Don’t look like that!”

“Like what?” (Blank, I supposed. The spray in the eyes, and the cold, so very cold…)

“OK. So you don’t understand? Huh? Well, you have to imagine the main warps way astern plunging down to the doors, the otter-boards. And the doors are bouncing and banging along the bottom, a kilometre or so down. Imagine
that—
it’s pitch darkness down there,
really
black, because sunlight penetrates no more than 30 feet below the surface of the sea, and the pressure! One atmosphere per 10 metres. One mile down it’s a ton, plus, to every square inch, and that—that’s where Edward Forbes in your century, the nineteenth century, thought no life could exist. He called it the azoic zone. Azoic zone! And he was wrong, so very wrong. It’s full of animals—and Redmond,
what animals.
You’ll see—in less than half an hour you’ll see, right here and now, down there” (he jerked an emphatic forefinger at the slimy deck) “right below us, in the fish-room. I promise, just wait—it’ll change your life!”

“Yeah?”

“Aye. For sure. But those doors—they’re on the way up now—but just think of them still on the bottom. OK? So they’re frightening
the fish towards the back of the triangle, the following net. And they keep the mouth of the net open—because they’re so designed they want to sheer off port and starboard, but they can’t, because the warps are pulling them forward, and astern they’re attached to the sweeps, the two cables towing the net. Now, half-way along the sweeps, either side, the headline is attached—the rope which becomes the upper lip of the net. It’s buoyed up with floats. And a length behind it the sweeps themselves curve inwards to become the groundrope—and that’s rolling along the bottom on your car tyres, the rock-hoppers, the lower lip of the net. Sweet as a nut! Because the fish—before they even realize it, the net is above them! They’re funnelled towards the cod-end. And there you go. A catch!”

“At last!”

“So you got it? You understood? You can picture all that?”

“No. I can’t.”

“Look—I know it
sounds
complicated, but we’re not talking gluons and quarks and string theory and the origin of the universe here—it’s ropes! It’s cables! So let’s start the other end, shall we? Here—on deck, right here. So—those main towing warps” (Luke released my arm, to point aft with his right hand) “they’re being hauled by the main winches. And at the moment they’re controlled by the auto-trawl. The computer system. As they are throughout the tow. But Jason will take over from it before the doors arrive. And, as I said, the doors are made fast to the gallows—or sheaves, if you prefer. The warps are slackened and attached to the single sweep aft of the door by the pennant. This is hauled until the tension is taken off the doors. The doors are then disconnected from the system—at the back strops.”

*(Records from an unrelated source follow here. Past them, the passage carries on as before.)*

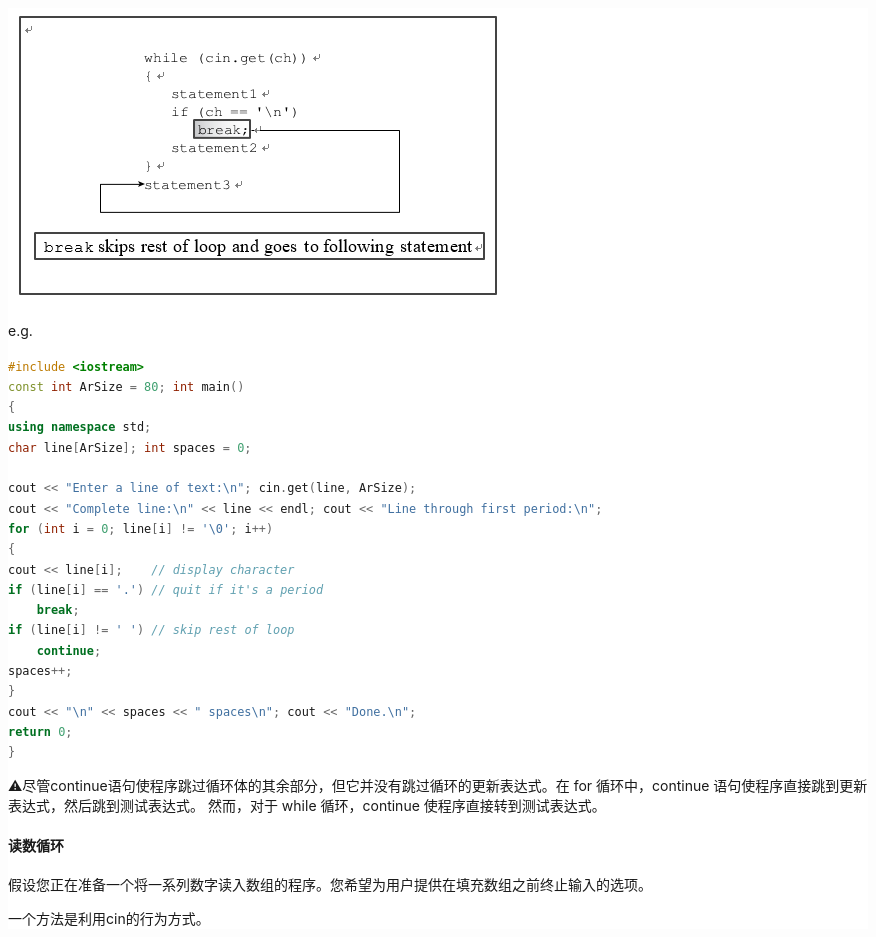 ![image-20230310214914665](../img/image-20230310214914665.png)

e.g.

```c++
#include <iostream>
const int ArSize = 80; int main()
{
using namespace std;
char line[ArSize]; int spaces = 0;

cout << "Enter a line of text:\n"; cin.get(line, ArSize);
cout << "Complete line:\n" << line << endl; cout << "Line through first period:\n";
for (int i = 0; line[i] != '\0'; i++)
{
cout << line[i];	// display character
if (line[i] == '.') // quit if it's a period 
    break;
if (line[i] != ' ') // skip rest of loop 
    continue;
spaces++;
}
cout << "\n" << spaces << " spaces\n"; cout << "Done.\n";
return 0;
}


```

:warning:尽管continue语句使程序跳过循环体的其余部分，但它并没有跳过循环的更新表达式。在 for 循环中，continue 语句使程序直接跳到更新表达式，然后跳到测试表达式。 然而，对于 while 循环，continue 使程序直接转到测试表达式。



#### 读数循环

假设您正在准备一个将一系列数字读入数组的程序。您希望为用户提供在填充数组之前终止输入的选项。

一个方法是利用cin的行为方式。


[^std::fixed]: 使用定点记数法编写:该值在十进制部分中表示的数字恰好与精度字段(precision)指定的数字相同，并且没有指数部分。
[^cout.setf(ios_base::showpoint);]: 在生成的浮点输出中无条件地生成一个小数点字符。
[^open()]: 文件不存在，open()方法以这个名字创建了一个全新的文件，当文件存在时，它把文件的长度减为零，丢弃当前的内容，打开失败（文件可能已经存在，并且访问受限）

My mouth lockjawed by the cold, I said, or thought I said, “Wassa pennant? Wassa back strop?”

Luke ignored me, his eyes set on the appalling swell astern. “Here they come!”

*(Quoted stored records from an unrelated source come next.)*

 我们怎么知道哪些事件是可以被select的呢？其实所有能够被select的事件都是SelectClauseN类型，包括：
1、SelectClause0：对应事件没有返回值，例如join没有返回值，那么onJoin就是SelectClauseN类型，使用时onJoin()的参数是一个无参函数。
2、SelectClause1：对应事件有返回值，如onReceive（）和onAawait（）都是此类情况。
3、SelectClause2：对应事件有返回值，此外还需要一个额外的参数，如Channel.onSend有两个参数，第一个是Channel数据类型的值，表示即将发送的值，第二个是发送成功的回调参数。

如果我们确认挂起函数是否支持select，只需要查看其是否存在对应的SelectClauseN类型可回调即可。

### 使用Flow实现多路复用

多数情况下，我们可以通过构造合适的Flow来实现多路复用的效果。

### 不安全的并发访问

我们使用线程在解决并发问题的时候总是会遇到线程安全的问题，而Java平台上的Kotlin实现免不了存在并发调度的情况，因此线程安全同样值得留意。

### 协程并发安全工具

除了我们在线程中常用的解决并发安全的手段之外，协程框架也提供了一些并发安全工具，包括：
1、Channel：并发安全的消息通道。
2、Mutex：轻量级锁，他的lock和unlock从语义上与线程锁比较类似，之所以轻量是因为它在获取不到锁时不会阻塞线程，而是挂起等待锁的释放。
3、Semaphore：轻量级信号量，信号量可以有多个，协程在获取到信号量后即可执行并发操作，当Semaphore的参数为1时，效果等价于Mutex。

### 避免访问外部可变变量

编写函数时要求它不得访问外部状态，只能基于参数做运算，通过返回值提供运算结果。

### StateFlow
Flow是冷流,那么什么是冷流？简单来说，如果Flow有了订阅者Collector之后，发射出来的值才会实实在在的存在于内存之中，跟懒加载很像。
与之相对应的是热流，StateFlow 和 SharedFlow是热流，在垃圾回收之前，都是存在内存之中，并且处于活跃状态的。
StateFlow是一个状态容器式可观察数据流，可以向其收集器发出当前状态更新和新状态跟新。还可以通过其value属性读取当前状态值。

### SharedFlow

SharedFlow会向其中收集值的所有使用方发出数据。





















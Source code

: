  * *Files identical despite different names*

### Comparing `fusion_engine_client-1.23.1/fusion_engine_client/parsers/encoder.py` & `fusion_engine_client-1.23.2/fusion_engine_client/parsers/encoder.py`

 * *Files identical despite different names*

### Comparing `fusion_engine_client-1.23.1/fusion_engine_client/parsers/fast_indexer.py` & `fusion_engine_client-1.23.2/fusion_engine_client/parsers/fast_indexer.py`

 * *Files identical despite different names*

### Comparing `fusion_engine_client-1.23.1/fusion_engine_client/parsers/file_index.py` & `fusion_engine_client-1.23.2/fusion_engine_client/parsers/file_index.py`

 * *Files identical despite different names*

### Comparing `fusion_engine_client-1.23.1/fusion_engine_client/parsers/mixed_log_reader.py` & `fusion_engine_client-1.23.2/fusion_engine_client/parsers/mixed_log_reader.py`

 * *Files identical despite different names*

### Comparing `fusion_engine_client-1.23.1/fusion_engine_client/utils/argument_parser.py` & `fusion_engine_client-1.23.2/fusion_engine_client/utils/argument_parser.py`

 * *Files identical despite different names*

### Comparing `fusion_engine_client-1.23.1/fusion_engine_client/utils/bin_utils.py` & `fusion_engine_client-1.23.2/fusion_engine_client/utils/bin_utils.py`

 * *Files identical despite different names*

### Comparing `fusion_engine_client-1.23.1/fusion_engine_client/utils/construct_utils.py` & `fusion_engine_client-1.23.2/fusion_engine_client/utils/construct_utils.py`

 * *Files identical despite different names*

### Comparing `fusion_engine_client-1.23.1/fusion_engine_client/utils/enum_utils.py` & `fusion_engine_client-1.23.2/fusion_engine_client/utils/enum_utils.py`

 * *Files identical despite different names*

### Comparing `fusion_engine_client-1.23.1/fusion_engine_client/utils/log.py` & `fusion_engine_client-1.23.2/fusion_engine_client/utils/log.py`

The massive rusted rectangles of iron, the doors, hoisted, clattered tight against their derricks, the gallows, to port and starboard. Bryan and Robbie to starboard, Allan and Jerry and
Sean to port, crowded round the derricks, obviously engaged in intricate tasks which yet required great strength (oilskins taut across the shoulders).

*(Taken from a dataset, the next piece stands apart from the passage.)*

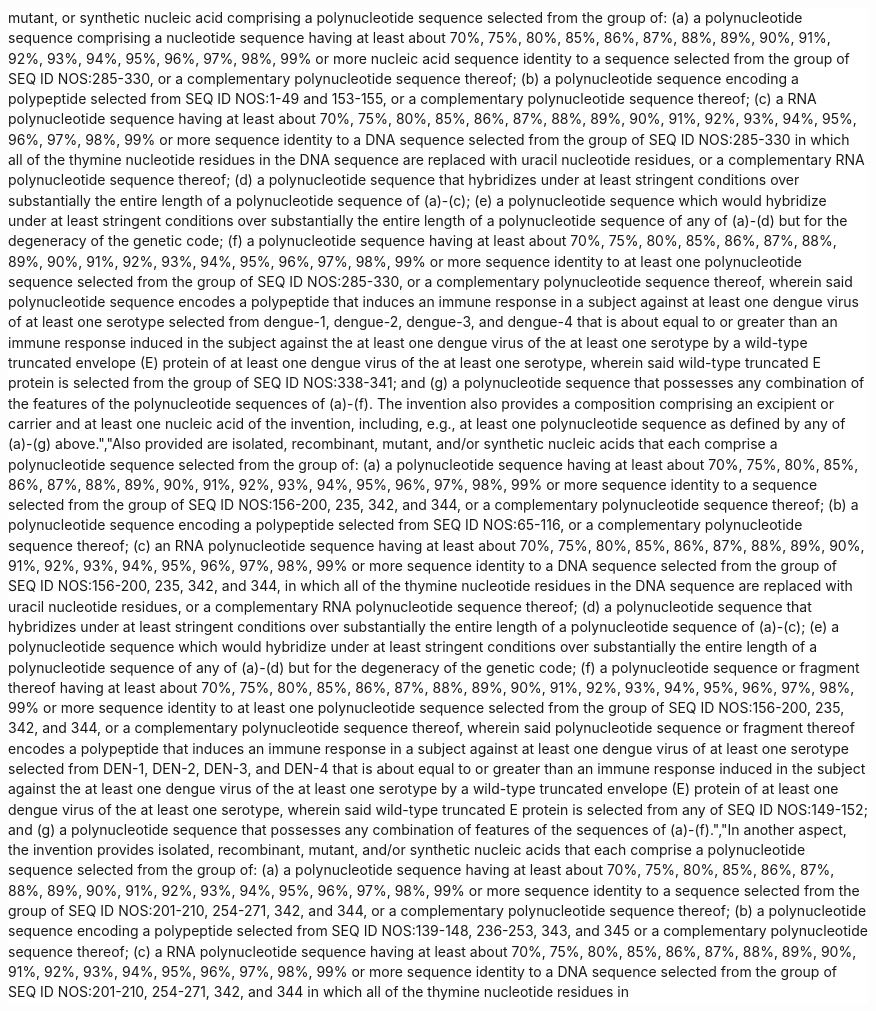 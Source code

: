 mutant, or synthetic nucleic acid comprising a polynucleotide sequence selected from the group of: (a) a polynucleotide sequence comprising a nucleotide sequence having at least about 70%, 75%, 80%, 85%, 86%, 87%, 88%, 89%, 90%, 91%, 92%, 93%, 94%, 95%, 96%, 97%, 98%, 99% or more nucleic acid sequence identity to a sequence selected from the group of SEQ ID NOS:285-330, or a complementary polynucleotide sequence thereof; (b) a polynucleotide sequence encoding a polypeptide selected from SEQ ID NOS:1-49 and 153-155, or a complementary polynucleotide sequence thereof; (c) a RNA polynucleotide sequence having at least about 70%, 75%, 80%, 85%, 86%, 87%, 88%, 89%, 90%, 91%, 92%, 93%, 94%, 95%, 96%, 97%, 98%, 99% or more sequence identity to a DNA sequence selected from the group of SEQ ID NOS:285-330 in which all of the thymine nucleotide residues in the DNA sequence are replaced with uracil nucleotide residues, or a complementary RNA polynucleotide sequence thereof; (d) a polynucleotide sequence that hybridizes under at least stringent conditions over substantially the entire length of a polynucleotide sequence of (a)-(c); (e) a polynucleotide sequence which would hybridize under at least stringent conditions over substantially the entire length of a polynucleotide sequence of any of (a)-(d) but for the degeneracy of the genetic code; (f) a polynucleotide sequence having at least about 70%, 75%, 80%, 85%, 86%, 87%, 88%, 89%, 90%, 91%, 92%, 93%, 94%, 95%, 96%, 97%, 98%, 99% or more sequence identity to at least one polynucleotide sequence selected from the group of SEQ ID NOS:285-330, or a complementary polynucleotide sequence thereof, wherein said polynucleotide sequence encodes a polypeptide that induces an immune response in a subject against at least one dengue virus of at least one serotype selected from dengue-1, dengue-2, dengue-3, and dengue-4 that is about equal to or greater than an immune response induced in the subject against the at least one dengue virus of the at least one serotype by a wild-type truncated envelope (E) protein of at least one dengue virus of the at least one serotype, wherein said wild-type truncated E protein is selected from the group of SEQ ID NOS:338-341; and (g) a polynucleotide sequence that possesses any combination of the features of the polynucleotide sequences of (a)-(f). The invention also provides a composition comprising an excipient or carrier and at least one nucleic acid of the invention, including, e.g., at least one polynucleotide sequence as defined by any of (a)-(g) above.","Also provided are isolated, recombinant, mutant, and\/or synthetic nucleic acids that each comprise a polynucleotide sequence selected from the group of: (a) a polynucleotide sequence having at least about 70%, 75%, 80%, 85%, 86%, 87%, 88%, 89%, 90%, 91%, 92%, 93%, 94%, 95%, 96%, 97%, 98%, 99% or more sequence identity to a sequence selected from the group of SEQ ID NOS:156-200, 235, 342, and 344, or a complementary polynucleotide sequence thereof; (b) a polynucleotide sequence encoding a polypeptide selected from SEQ ID NOS:65-116, or a complementary polynucleotide sequence thereof; (c) an RNA polynucleotide sequence having at least about 70%, 75%, 80%, 85%, 86%, 87%, 88%, 89%, 90%, 91%, 92%, 93%, 94%, 95%, 96%, 97%, 98%, 99% or more sequence identity to a DNA sequence selected from the group of SEQ ID NOS:156-200, 235, 342, and 344, in which all of the thymine nucleotide residues in the DNA sequence are replaced with uracil nucleotide residues, or a complementary RNA polynucleotide sequence thereof; (d) a polynucleotide sequence that hybridizes under at least stringent conditions over substantially the entire length of a polynucleotide sequence of (a)-(c); (e) a polynucleotide sequence which would hybridize under at least stringent conditions over substantially the entire length of a polynucleotide sequence of any of (a)-(d) but for the degeneracy of the genetic code; (f) a polynucleotide sequence or fragment thereof having at least about 70%, 75%, 80%, 85%, 86%, 87%, 88%, 89%, 90%, 91%, 92%, 93%, 94%, 95%, 96%, 97%, 98%, 99% or more sequence identity to at least one polynucleotide sequence selected from the group of SEQ ID NOS:156-200, 235, 342, and 344, or a complementary polynucleotide sequence thereof, wherein said polynucleotide sequence or fragment thereof encodes a polypeptide that induces an immune response in a subject against at least one dengue virus of at least one serotype selected from DEN-1, DEN-2, DEN-3, and DEN-4 that is about equal to or greater than an immune response induced in the subject against the at least one dengue virus of the at least one serotype by a wild-type truncated envelope (E) protein of at least one dengue virus of the at least one serotype, wherein said wild-type truncated E protein is selected from any of SEQ ID NOS:149-152; and (g) a polynucleotide sequence that possesses any combination of features of the sequences of (a)-(f).","In another aspect, the invention provides isolated, recombinant, mutant, and\/or synthetic nucleic acids that each comprise a polynucleotide sequence selected from the group of: (a) a polynucleotide sequence having at least about 70%, 75%, 80%, 85%, 86%, 87%, 88%, 89%, 90%, 91%, 92%, 93%, 94%, 95%, 96%, 97%, 98%, 99% or more sequence identity to a sequence selected from the group of SEQ ID NOS:201-210, 254-271, 342, and 344, or a complementary polynucleotide sequence thereof; (b) a polynucleotide sequence encoding a polypeptide selected from SEQ ID NOS:139-148, 236-253, 343, and 345 or a complementary polynucleotide sequence thereof; (c) a RNA polynucleotide sequence having at least about 70%, 75%, 80%, 85%, 86%, 87%, 88%, 89%, 90%, 91%, 92%, 93%, 94%, 95%, 96%, 97%, 98%, 99% or more sequence identity to a DNA sequence selected from the group of SEQ ID NOS:201-210, 254-271, 342, and 344 in which all of the thymine nucleotide residues in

“So now the single sweeps are hauled on to the main winch,” said Luke. (And you’re a natural teacher, I thought, but manic. Or maybe it’s just all this excitement, the being at sea, the hunting … but please, I haven’t eaten a thing in years, and I’m fizzed up with Lucozade, and dizzy…) “And when the double sweeps, the doubles or spreaders, arrive at the block, the boys will attach a messenger chain from the net drum to each one. They’ll slacken the singles until the messengers take the strain. The doubles—they’re hauled on to the net drum, on the deck below, and that takes tension off the main winch, so you can disconnect the single sweep. Simple! Alan and Jerry and Sean—there they go, down the port stairway—they’ll be doing that any minute now. The net and the rest of the bridle system—the double-sweeps section—they’ll attach that by the short messenger chains to the net drum. Then the rest of the sweeps—now you call them bridles-are wound on to the net drum. First the two wing-ends appear—they go on to the drum—then the headline with the floats and the footrope with the rock-hoppers. And most of that lot stays on the deck…”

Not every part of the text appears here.